# RECORDS PROVIDED:
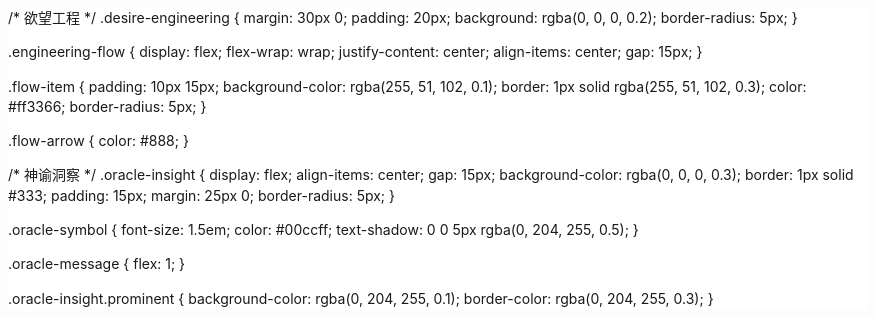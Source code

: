 /* 欲望工程 */
.desire-engineering {
  margin: 30px 0;
  padding: 20px;
  background: rgba(0, 0, 0, 0.2);
  border-radius: 5px;
}

.engineering-flow {
  display: flex;
  flex-wrap: wrap;
  justify-content: center;
  align-items: center;
  gap: 15px;
}

.flow-item {
  padding: 10px 15px;
  background-color: rgba(255, 51, 102, 0.1);
  border: 1px solid rgba(255, 51, 102, 0.3);
  color: #ff3366;
  border-radius: 5px;
}

.flow-arrow {
  color: #888;
}

/* 神谕洞察 */
.oracle-insight {
  display: flex;
  align-items: center;
  gap: 15px;
  background-color: rgba(0, 0, 0, 0.3);
  border: 1px solid #333;
  padding: 15px;
  margin: 25px 0;
  border-radius: 5px;
}

.oracle-symbol {
  font-size: 1.5em;
  color: #00ccff;
  text-shadow: 0 0 5px rgba(0, 204, 255, 0.5);
}

.oracle-message {
  flex: 1;
}

.oracle-insight.prominent {
  background-color: rgba(0, 204, 255, 0.1);
  border-color: rgba(0, 204, 255, 0.3);
}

# TRY IT:
One line above contains "background: rgba(0, 0, 0, 0.2);". Output that line and each one after it, word for word, and nothing else.

# EXERCISE ANSWER:
  background: rgba(0, 0, 0, 0.2);
  border-radius: 5px;
}

.engineering-flow {
  display: flex;
  flex-wrap: wrap;
  justify-content: center;
  align-items: center;
  gap: 15px;
}

.flow-item {
  padding: 10px 15px;
  background-color: rgba(255, 51, 102, 0.1);
  border: 1px solid rgba(255, 51, 102, 0.3);
  color: #ff3366;
  border-radius: 5px;
}

.flow-arrow {
  color: #888;
}

/* 神谕洞察 */
.oracle-insight {
  display: flex;
  align-items: center;
  gap: 15px;
  background-color: rgba(0, 0, 0, 0.3);
  border: 1px solid #333;
  padding: 15px;
  margin: 25px 0;
  border-radius: 5px;
}

.oracle-symbol {
  font-size: 1.5em;
  color: #00ccff;
  text-shadow: 0 0 5px rgba(0, 204, 255, 0.5);
}

.oracle-message {
  flex: 1;
}

.oracle-insight.prominent {
  background-color: rgba(0, 204, 255, 0.1);
  border-color: rgba(0, 204, 255, 0.3);
}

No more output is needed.